*** Begin section ***

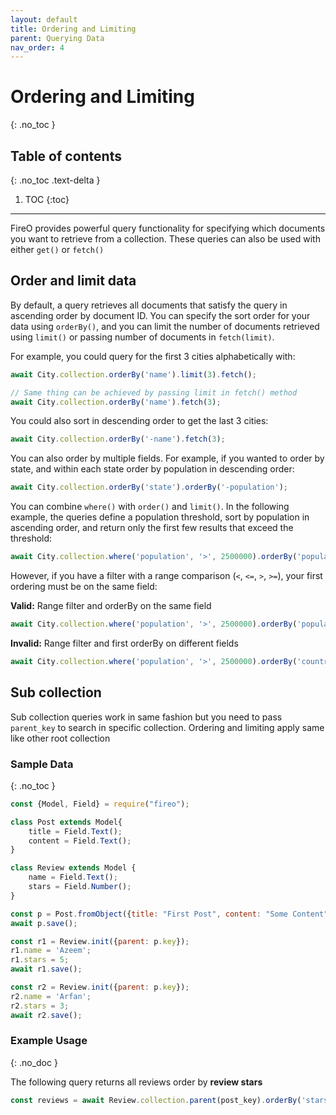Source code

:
 ```yaml
---
layout: default
title: Ordering and Limiting
parent: Querying Data
nav_order: 4
---
```


# Ordering and Limiting
{: .no_toc }

## Table of contents
{: .no_toc .text-delta }

1. TOC
{:toc}

---

FireO provides powerful query functionality for specifying which documents you want to retrieve from a 
collection. These queries can also be used with either `get()` or `fetch()`

## Order and limit data
By default, a query retrieves all documents that satisfy the query in ascending order by document ID. 
You can specify the sort order for your data using `orderBy()`, and you can limit the number of documents 
retrieved using `limit()` or passing number of documents in `fetch(limit)`.

For example, you could query for the first 3 cities alphabetically with:
```js
await City.collection.orderBy('name').limit(3).fetch();

// Same thing can be achieved by passing limit in fetch() method
await City.collection.orderBy('name').fetch(3);
```

You could also sort in descending order to get the last 3 cities:
```js
await City.collection.orderBy('-name').fetch(3);
```
You can also order by multiple fields. For example, if you wanted to order by state, 
and within each state order by population in descending order:
```js
await City.collection.orderBy('state').orderBy('-population');
```

You can combine `where()` with `order()` and `limit()`. In the following example, 
the queries define a population threshold, sort by population in ascending order, 
and return only the first few results that exceed the threshold:

```js
await City.collection.where('population', '>', 2500000).orderBy('population').limit(2).fetch();
```
However, if you have a filter with a range comparison (`<`, `<=`, `>`, `>=`), your first ordering 
must be on the same field:

**Valid:** Range filter and orderBy on the same field
```js
await City.collection.where('population', '>', 2500000).orderBy('population').fetch();
```

**Invalid:** Range filter and first orderBy on different fields
```js
await City.collection.where('population', '>', 2500000).orderBy('country');
```

## Sub collection
Sub collection queries work in same fashion but you need to pass `parent_key` to search in specific collection. Ordering and limiting apply same like other root collection

### Sample Data
{: .no_toc }

```js
const {Model, Field} = require("fireo");

class Post extends Model{
    title = Field.Text();
    content = Field.Text();
}

class Review extends Model {
    name = Field.Text();
    stars = Field.Number();
}

const p = Post.fromObject({title: "First Post", content: "Some Content"});
await p.save();

const r1 = Review.init({parent: p.key});
r1.name = 'Azeem';
r1.stars = 5;
await r1.save();

const r2 = Review.init({parent: p.key});
r2.name = 'Arfan';
r2.stars = 3;
await r2.save();
```

### Example Usage
{: .no_doc }

The following query returns all reviews order by **review stars**

```js
const reviews = await Review.collection.parent(post_key).orderBy('stars').fetch();
```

*** End section ***

[YOUR INSTRUCTIONS] Retype all of the data above word for word, excluding the pictures.

[WRITTEN SOLUTION]
Source code

:
 ```yaml
---
layout: default
title: Ordering and Limiting
parent: Querying Data
nav_order: 4
---
```


# Ordering and Limiting
{: .no_toc }

## Table of contents
{: .no_toc .text-delta }

1. TOC
{:toc}

---

FireO provides powerful query functionality for specifying which documents you want to retrieve from a 
collection. These queries can also be used with either `get()` or `fetch()`

## Order and limit data
By default, a query retrieves all documents that satisfy the query in ascending order by document ID. 
You can specify the sort order for your data using `orderBy()`, and you can limit the number of documents 
retrieved using `limit()` or passing number of documents in `fetch(limit)`.

For example, you could query for the first 3 cities alphabetically with:
```js
await City.collection.orderBy('name').limit(3).fetch();

// Same thing can be achieved by passing limit in fetch() method
await City.collection.orderBy('name').fetch(3);
```

You could also sort in descending order to get the last 3 cities:
```js
await City.collection.orderBy('-name').fetch(3);
```
You can also order by multiple fields. For example, if you wanted to order by state, 
and within each state order by population in descending order:
```js
await City.collection.orderBy('state').orderBy('-population');
```

You can combine `where()` with `order()` and `limit()`. In the following example, 
the queries define a population threshold, sort by population in ascending order, 
and return only the first few results that exceed the threshold:

```js
await City.collection.where('population', '>', 2500000).orderBy('population').limit(2).fetch();
```
However, if you have a filter with a range comparison (`<`, `<=`, `>`, `>=`), your first ordering 
must be on the same field:

**Valid:** Range filter and orderBy on the same field
```js
await City.collection.where('population', '>', 2500000).orderBy('population').fetch();
```

**Invalid:** Range filter and first orderBy on different fields
```js
await City.collection.where('population', '>', 2500000).orderBy('country');
```

## Sub collection
Sub collection queries work in same fashion but you need to pass `parent_key` to search in specific collection. Ordering and limiting apply same like other root collection

### Sample Data
{: .no_toc }

```js
const {Model, Field} = require("fireo");

class Post extends Model{
    title = Field.Text();
    content = Field.Text();
}

class Review extends Model {
    name = Field.Text();
    stars = Field.Number();
}

const p = Post.fromObject({title: "First Post", content: "Some Content"});
await p.save();

const r1 = Review.init({parent: p.key});
r1.name = 'Azeem';
r1.stars = 5;
await r1.save();

const r2 = Review.init({parent: p.key});
r2.name = 'Arfan';
r2.stars = 3;
await r2.save();
```

### Example Usage
{: .no_doc }

The following query returns all reviews order by **review stars**

```js
const reviews = await Review.collection.parent(post_key).orderBy('stars').fetch();
```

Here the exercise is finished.